AVAILABLE RECORDS –

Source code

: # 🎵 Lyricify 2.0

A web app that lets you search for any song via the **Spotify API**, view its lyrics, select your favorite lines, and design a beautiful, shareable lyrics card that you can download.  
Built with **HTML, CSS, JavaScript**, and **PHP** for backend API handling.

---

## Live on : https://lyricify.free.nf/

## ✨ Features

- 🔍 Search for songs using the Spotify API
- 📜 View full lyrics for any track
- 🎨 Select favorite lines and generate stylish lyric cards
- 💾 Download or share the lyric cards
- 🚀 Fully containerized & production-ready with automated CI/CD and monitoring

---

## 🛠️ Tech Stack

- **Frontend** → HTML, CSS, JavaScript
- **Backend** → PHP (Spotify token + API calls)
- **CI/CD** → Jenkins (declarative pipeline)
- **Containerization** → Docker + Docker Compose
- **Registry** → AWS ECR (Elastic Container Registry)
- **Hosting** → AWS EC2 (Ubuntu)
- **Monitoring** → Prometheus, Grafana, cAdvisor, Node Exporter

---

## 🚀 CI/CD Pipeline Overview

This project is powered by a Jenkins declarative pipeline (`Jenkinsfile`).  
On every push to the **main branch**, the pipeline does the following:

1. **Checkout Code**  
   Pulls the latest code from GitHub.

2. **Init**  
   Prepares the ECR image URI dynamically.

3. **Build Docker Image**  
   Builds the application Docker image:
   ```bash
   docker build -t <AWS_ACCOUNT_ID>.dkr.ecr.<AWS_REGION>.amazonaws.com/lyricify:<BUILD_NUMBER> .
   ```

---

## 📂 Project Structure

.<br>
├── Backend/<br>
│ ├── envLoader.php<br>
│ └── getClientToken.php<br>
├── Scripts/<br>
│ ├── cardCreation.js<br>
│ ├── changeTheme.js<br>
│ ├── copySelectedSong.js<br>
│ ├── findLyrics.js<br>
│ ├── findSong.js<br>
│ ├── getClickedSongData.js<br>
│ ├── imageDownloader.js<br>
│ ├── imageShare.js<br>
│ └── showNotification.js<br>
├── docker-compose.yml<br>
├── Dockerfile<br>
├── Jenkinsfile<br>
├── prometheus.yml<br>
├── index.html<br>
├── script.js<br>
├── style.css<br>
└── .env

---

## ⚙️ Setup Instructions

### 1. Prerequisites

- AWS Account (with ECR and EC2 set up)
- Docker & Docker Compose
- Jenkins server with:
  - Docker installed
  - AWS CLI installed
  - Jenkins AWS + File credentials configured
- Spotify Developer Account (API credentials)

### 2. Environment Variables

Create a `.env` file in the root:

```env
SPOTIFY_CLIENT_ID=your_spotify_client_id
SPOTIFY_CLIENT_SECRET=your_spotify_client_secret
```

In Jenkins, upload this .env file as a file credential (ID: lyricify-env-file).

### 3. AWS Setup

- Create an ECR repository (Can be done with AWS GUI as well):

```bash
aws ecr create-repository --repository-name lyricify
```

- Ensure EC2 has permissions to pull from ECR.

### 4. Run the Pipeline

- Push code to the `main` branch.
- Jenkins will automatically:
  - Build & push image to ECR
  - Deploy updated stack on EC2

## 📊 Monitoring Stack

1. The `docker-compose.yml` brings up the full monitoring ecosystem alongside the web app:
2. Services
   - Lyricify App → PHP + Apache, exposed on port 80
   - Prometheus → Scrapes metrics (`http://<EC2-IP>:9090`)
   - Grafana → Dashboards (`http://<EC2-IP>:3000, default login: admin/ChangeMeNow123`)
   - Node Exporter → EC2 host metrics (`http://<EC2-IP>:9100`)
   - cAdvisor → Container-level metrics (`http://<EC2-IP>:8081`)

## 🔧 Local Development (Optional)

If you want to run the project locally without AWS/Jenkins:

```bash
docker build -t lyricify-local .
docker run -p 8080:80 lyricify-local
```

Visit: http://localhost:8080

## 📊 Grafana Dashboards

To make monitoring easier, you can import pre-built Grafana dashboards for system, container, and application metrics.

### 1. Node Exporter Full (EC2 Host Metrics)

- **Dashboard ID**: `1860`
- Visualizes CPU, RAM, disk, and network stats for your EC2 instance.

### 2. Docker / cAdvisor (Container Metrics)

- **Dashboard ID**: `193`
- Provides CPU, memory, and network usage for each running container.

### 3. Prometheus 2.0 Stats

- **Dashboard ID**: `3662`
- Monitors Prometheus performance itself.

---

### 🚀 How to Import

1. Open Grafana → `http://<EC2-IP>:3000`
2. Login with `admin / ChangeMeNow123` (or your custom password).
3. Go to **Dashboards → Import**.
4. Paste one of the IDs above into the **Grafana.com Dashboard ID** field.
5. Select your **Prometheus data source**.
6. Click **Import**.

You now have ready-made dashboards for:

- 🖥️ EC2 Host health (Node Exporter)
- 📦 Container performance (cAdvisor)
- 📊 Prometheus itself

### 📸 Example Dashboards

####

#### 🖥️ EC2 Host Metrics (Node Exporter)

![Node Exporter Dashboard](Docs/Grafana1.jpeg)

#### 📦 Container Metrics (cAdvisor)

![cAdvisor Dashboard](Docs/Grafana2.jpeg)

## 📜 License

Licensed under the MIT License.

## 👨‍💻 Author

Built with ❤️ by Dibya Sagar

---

WHAT YOU ARE ASKED TO DO – Copy out all of the data. Keep every word unchanged.

ANSWER BELOW –
Source code

: # 🎵 Lyricify 2.0

A web app that lets you search for any song via the **Spotify API**, view its lyrics, select your favorite lines, and design a beautiful, shareable lyrics card that you can download.  
Built with **HTML, CSS, JavaScript**, and **PHP** for backend API handling.

---

## Live on : https://lyricify.free.nf/

## ✨ Features

- 🔍 Search for songs using the Spotify API
- 📜 View full lyrics for any track
- 🎨 Select favorite lines and generate stylish lyric cards
- 💾 Download or share the lyric cards
- 🚀 Fully containerized & production-ready with automated CI/CD and monitoring

---

## 🛠️ Tech Stack

- **Frontend** → HTML, CSS, JavaScript
- **Backend** → PHP (Spotify token + API calls)
- **CI/CD** → Jenkins (declarative pipeline)
- **Containerization** → Docker + Docker Compose
- **Registry** → AWS ECR (Elastic Container Registry)
- **Hosting** → AWS EC2 (Ubuntu)
- **Monitoring** → Prometheus, Grafana, cAdvisor, Node Exporter

---

## 🚀 CI/CD Pipeline Overview

This project is powered by a Jenkins declarative pipeline (`Jenkinsfile`).  
On every push to the **main branch**, the pipeline does the following:

1. **Checkout Code**  
   Pulls the latest code from GitHub.

2. **Init**  
   Prepares the ECR image URI dynamically.

3. **Build Docker Image**  
   Builds the application Docker image:
   ```bash
   docker build -t <AWS_ACCOUNT_ID>.dkr.ecr.<AWS_REGION>.amazonaws.com/lyricify:<BUILD_NUMBER> .
   ```

---

## 📂 Project Structure

.<br>
├── Backend/<br>
│ ├── envLoader.php<br>
│ └── getClientToken.php<br>
├── Scripts/<br>
│ ├── cardCreation.js<br>
│ ├── changeTheme.js<br>
│ ├── copySelectedSong.js<br>
│ ├── findLyrics.js<br>
│ ├── findSong.js<br>
│ ├── getClickedSongData.js<br>
│ ├── imageDownloader.js<br>
│ ├── imageShare.js<br>
│ └── showNotification.js<br>
├── docker-compose.yml<br>
├── Dockerfile<br>
├── Jenkinsfile<br>
├── prometheus.yml<br>
├── index.html<br>
├── script.js<br>
├── style.css<br>
└── .env

---

## ⚙️ Setup Instructions

### 1. Prerequisites

- AWS Account (with ECR and EC2 set up)
- Docker & Docker Compose
- Jenkins server with:
  - Docker installed
  - AWS CLI installed
  - Jenkins AWS + File credentials configured
- Spotify Developer Account (API credentials)

### 2. Environment Variables

Create a `.env` file in the root:

```env
SPOTIFY_CLIENT_ID=your_spotify_client_id
SPOTIFY_CLIENT_SECRET=your_spotify_client_secret
```

In Jenkins, upload this .env file as a file credential (ID: lyricify-env-file).

### 3. AWS Setup

- Create an ECR repository (Can be done with AWS GUI as well):

```bash
aws ecr create-repository --repository-name lyricify
```

- Ensure EC2 has permissions to pull from ECR.

### 4. Run the Pipeline

- Push code to the `main` branch.
- Jenkins will automatically:
  - Build & push image to ECR
  - Deploy updated stack on EC2

## 📊 Monitoring Stack

1. The `docker-compose.yml` brings up the full monitoring ecosystem alongside the web app:
2. Services
   - Lyricify App → PHP + Apache, exposed on port 80
   - Prometheus → Scrapes metrics (`http://<EC2-IP>:9090`)
   - Grafana → Dashboards (`http://<EC2-IP>:3000, default login: admin/ChangeMeNow123`)
   - Node Exporter → EC2 host metrics (`http://<EC2-IP>:9100`)
   - cAdvisor → Container-level metrics (`http://<EC2-IP>:8081`)

## 🔧 Local Development (Optional)

If you want to run the project locally without AWS/Jenkins:

```bash
docker build -t lyricify-local .
docker run -p 8080:80 lyricify-local
```

Visit: http://localhost:8080

## 📊 Grafana Dashboards

To make monitoring easier, you can import pre-built Grafana dashboards for system, container, and application metrics.

### 1. Node Exporter Full (EC2 Host Metrics)

- **Dashboard ID**: `1860`
- Visualizes CPU, RAM, disk, and network stats for your EC2 instance.

### 2. Docker / cAdvisor (Container Metrics)

- **Dashboard ID**: `193`
- Provides CPU, memory, and network usage for each running container.

### 3. Prometheus 2.0 Stats

- **Dashboard ID**: `3662`
- Monitors Prometheus performance itself.

---

### 🚀 How to Import

1. Open Grafana → `http://<EC2-IP>:3000`
2. Login with `admin / ChangeMeNow123` (or your custom password).
3. Go to **Dashboards → Import**.
4. Paste one of the IDs above into the **Grafana.com Dashboard ID** field.
5. Select your **Prometheus data source**.
6. Click **Import**.

You now have ready-made dashboards for:

- 🖥️ EC2 Host health (Node Exporter)
- 📦 Container performance (cAdvisor)
- 📊 Prometheus itself

### 📸 Example Dashboards

####

#### 🖥️ EC2 Host Metrics (Node Exporter)

![Node Exporter Dashboard](Docs/Grafana1.jpeg)

#### 📦 Container Metrics (cAdvisor)

![cAdvisor Dashboard](Docs/Grafana2.jpeg)

## 📜 License

Licensed under the MIT License.

## 👨‍💻 Author

Built with ❤️ by Dibya Sagar

---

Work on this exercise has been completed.